● EXERCISE INSTRUCTIONS: Search the data below, and report every line in which "reclamações" occurs.

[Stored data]
+ + + + +

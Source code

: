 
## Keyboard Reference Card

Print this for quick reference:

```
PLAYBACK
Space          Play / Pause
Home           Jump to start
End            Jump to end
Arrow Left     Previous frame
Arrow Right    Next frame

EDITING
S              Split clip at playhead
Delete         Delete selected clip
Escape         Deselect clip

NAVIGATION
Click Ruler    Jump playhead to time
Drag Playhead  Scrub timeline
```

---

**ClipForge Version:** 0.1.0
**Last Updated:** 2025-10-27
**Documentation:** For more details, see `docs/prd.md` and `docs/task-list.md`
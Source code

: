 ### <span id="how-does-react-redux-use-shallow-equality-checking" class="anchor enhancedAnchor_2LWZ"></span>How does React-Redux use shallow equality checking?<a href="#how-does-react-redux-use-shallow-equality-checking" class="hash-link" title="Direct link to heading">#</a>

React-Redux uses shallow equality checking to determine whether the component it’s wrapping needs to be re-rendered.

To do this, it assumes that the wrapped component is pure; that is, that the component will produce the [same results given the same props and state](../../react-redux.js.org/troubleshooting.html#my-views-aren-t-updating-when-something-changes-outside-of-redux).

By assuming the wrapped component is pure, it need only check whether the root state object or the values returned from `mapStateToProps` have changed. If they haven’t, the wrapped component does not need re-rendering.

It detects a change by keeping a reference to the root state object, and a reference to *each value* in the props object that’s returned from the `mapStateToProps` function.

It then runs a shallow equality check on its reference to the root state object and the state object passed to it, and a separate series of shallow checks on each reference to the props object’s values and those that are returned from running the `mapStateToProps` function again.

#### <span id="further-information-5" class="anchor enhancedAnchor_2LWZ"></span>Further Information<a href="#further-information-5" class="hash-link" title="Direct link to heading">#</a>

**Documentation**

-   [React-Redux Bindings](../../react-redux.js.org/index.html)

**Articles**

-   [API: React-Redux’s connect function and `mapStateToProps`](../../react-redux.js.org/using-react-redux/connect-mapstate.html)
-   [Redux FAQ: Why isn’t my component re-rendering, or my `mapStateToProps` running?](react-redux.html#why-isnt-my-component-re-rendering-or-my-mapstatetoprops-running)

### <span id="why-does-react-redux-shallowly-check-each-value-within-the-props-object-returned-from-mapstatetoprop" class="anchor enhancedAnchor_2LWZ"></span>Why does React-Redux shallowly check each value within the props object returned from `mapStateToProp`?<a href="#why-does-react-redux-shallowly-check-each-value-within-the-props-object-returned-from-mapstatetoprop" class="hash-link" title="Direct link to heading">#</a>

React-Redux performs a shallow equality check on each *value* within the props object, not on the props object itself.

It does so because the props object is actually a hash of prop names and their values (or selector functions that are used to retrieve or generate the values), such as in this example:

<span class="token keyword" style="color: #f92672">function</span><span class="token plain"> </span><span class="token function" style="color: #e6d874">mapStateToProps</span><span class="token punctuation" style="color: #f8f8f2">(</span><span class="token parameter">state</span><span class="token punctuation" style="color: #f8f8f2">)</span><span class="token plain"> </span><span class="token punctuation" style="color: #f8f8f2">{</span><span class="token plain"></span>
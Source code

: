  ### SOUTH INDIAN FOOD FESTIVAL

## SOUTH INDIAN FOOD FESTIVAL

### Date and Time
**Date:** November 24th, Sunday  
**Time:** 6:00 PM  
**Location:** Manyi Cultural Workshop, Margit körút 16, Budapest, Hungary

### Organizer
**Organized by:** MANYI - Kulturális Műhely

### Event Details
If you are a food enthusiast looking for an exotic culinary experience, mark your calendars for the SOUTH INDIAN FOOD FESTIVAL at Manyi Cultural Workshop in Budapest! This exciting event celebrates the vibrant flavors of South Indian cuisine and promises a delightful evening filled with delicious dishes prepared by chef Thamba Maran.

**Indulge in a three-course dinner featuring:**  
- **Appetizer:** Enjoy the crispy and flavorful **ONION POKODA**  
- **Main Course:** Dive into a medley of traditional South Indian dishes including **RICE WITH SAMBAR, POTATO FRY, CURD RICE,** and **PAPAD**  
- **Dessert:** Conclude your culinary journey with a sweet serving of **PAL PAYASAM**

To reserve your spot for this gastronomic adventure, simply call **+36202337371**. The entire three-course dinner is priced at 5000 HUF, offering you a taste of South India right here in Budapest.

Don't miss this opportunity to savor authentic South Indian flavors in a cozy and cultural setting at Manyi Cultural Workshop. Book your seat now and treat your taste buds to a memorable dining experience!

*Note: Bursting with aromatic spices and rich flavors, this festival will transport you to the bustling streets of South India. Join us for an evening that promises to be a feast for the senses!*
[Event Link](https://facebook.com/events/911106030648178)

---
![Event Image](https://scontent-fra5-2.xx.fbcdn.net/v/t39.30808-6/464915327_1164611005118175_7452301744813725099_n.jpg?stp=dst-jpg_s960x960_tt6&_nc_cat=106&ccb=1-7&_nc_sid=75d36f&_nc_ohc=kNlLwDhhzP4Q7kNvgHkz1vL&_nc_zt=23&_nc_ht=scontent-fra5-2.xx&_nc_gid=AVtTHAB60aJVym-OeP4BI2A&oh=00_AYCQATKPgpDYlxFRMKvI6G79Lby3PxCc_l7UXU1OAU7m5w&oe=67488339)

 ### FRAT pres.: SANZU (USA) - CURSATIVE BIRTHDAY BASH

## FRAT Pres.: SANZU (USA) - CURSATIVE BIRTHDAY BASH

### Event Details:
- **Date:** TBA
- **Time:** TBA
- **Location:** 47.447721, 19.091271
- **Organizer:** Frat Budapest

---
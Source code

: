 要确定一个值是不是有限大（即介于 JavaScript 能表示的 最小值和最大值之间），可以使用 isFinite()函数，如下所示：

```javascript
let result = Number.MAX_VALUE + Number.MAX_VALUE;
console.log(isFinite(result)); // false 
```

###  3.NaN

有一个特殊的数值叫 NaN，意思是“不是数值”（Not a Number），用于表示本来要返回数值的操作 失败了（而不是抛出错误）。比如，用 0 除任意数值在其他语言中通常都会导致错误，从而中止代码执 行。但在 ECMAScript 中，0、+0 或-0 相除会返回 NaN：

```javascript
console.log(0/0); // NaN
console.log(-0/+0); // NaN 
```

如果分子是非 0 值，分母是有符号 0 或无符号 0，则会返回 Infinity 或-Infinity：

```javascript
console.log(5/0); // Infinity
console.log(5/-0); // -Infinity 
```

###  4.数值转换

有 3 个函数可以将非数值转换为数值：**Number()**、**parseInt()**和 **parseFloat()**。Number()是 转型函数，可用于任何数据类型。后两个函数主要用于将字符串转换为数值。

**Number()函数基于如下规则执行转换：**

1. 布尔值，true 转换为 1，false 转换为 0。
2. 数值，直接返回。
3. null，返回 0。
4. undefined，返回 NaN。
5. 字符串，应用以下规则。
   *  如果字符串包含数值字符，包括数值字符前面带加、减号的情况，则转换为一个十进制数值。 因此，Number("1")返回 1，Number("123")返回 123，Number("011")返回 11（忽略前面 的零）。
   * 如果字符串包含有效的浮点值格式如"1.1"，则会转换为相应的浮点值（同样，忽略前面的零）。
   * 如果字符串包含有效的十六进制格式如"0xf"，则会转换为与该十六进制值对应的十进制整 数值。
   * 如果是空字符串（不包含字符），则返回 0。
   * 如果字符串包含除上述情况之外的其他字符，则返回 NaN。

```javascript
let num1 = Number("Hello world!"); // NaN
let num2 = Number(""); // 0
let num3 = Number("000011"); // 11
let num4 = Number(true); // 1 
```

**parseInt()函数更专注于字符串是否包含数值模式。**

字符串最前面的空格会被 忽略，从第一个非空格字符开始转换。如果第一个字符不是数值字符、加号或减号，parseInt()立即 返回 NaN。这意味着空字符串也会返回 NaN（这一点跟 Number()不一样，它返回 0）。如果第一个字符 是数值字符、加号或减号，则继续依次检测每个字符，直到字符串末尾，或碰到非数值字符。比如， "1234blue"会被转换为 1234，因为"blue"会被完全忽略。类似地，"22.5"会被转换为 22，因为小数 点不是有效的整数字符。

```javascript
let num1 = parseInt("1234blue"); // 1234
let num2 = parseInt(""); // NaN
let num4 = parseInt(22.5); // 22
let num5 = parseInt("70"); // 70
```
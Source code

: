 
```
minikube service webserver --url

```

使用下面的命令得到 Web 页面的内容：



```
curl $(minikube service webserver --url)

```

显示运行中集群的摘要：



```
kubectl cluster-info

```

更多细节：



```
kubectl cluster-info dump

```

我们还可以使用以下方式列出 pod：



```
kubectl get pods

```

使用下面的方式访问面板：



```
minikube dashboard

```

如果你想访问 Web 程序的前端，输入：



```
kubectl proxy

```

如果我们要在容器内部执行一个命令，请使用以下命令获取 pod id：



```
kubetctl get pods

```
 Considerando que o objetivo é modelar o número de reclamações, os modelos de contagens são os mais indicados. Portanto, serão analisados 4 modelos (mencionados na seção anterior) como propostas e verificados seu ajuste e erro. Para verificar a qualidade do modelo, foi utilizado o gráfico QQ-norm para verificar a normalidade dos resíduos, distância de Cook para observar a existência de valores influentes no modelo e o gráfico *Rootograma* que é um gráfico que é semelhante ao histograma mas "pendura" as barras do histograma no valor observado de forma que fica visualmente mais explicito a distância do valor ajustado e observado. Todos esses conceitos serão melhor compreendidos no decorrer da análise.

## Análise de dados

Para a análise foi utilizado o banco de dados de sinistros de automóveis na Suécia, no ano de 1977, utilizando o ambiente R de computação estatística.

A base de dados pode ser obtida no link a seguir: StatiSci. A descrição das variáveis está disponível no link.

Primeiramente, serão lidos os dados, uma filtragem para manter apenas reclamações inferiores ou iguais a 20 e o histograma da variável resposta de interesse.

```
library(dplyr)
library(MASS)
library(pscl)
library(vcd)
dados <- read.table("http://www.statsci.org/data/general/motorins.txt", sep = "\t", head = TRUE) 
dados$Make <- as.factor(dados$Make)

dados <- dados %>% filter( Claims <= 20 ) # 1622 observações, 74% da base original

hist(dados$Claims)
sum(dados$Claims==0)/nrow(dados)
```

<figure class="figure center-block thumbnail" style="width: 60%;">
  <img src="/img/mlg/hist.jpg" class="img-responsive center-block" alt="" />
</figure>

+ + + + +

● RESPONSE AREA:
 Considerando que o objetivo é modelar o número de reclamações, os modelos de contagens são os mais indicados. Portanto, serão analisados 4 modelos (mencionados na seção anterior) como propostas e verificados seu ajuste e erro. Para verificar a qualidade do modelo, foi utilizado o gráfico QQ-norm para verificar a normalidade dos resíduos, distância de Cook para observar a existência de valores influentes no modelo e o gráfico *Rootograma* que é um gráfico que é semelhante ao histograma mas "pendura" as barras do histograma no valor observado de forma que fica visualmente mais explicito a distância do valor ajustado e observado. Todos esses conceitos serão melhor compreendidos no decorrer da análise.
Primeiramente, serão lidos os dados, uma filtragem para manter apenas reclamações inferiores ou iguais a 20 e o histograma da variável resposta de interesse.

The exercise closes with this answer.